The confusion started with Rebellion’s Derby office, which recently worked on the game Rogue Warrior, coming to the end of its lease. According to rebellion, the developer plans to expand its facilities at Oxford and Runcorn and may move some, if not all of the Derby office staff to these new expansions.
Creative director and CEO Jason Kingsley stated “We are very excited about the expansion of our Oxford offices, the home of Aliens vs. Predator. Recruitment is ongoing both in Oxford and in Runcorn.” He added, “However, growth is sometimes painful, never more so than in the current climate and we have had to take a long, hard look at how we operate our studio network. Strategically we have decided to review the need for the Derby facilities, and consultation with staff at Derby is ongoing.”
Maybe it’s just me, but when I see a company use words like “consultation with staff” and “growth is sometimes painful” I tend to think that people are losing their jobs. The real question is “What does this mean for gamers?”

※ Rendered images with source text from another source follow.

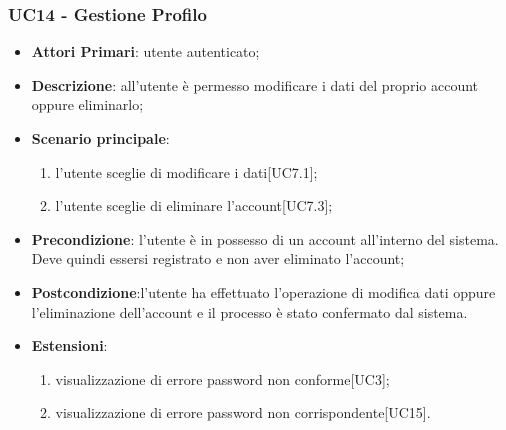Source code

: \subsubsection{UC14 - Gestione Profilo}
\begin{itemize}
	\item \textbf{Attori Primari}: utente autenticato;
	\item \textbf{Descrizione}: all'utente è permesso modificare i dati del proprio account oppure eliminarlo;
	\item \textbf{Scenario principale}: 
	\begin{enumerate}[label=\alph*.]
		\item l'utente sceglie di modificare i dati[UC7.1];
		\item l'utente sceglie di eliminare l'account[UC7.3];
	\end{enumerate}
	
	\item \textbf{Precondizione}: l'utente è in possesso di un account all'interno del sistema. Deve quindi essersi registrato e non aver eliminato l'account;
	\item \textbf{Postcondizione}:l'utente ha effettuato l'operazione di modifica dati oppure l'eliminazione dell'account e il processo è stato confermato dal sistema.
	\item \textbf{Estensioni}:
	\begin{enumerate}
	\item visualizzazione di errore password non conforme[UC3];
	\item visualizzazione di errore password non corrispondente[UC15].
	\end{enumerate}
\end{itemize}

Personally I think this news is very telling of how smaller developers (ones not backed by major publishers) are adapting to the world’s economic state. The last game made by Rebellion’s Derby office was Rogue Warrior, a critical and retail flop. I assume that the poor reception of this game played a major role in Rebellion’s decision to restructure. Do you guys think that game development is at a place where budgets are so high that when a game fails, a developer is forced to restructure its offices and staff? Are we at a place where there is only room for guaranteed blockbusters and low risk, high turnover budget titles?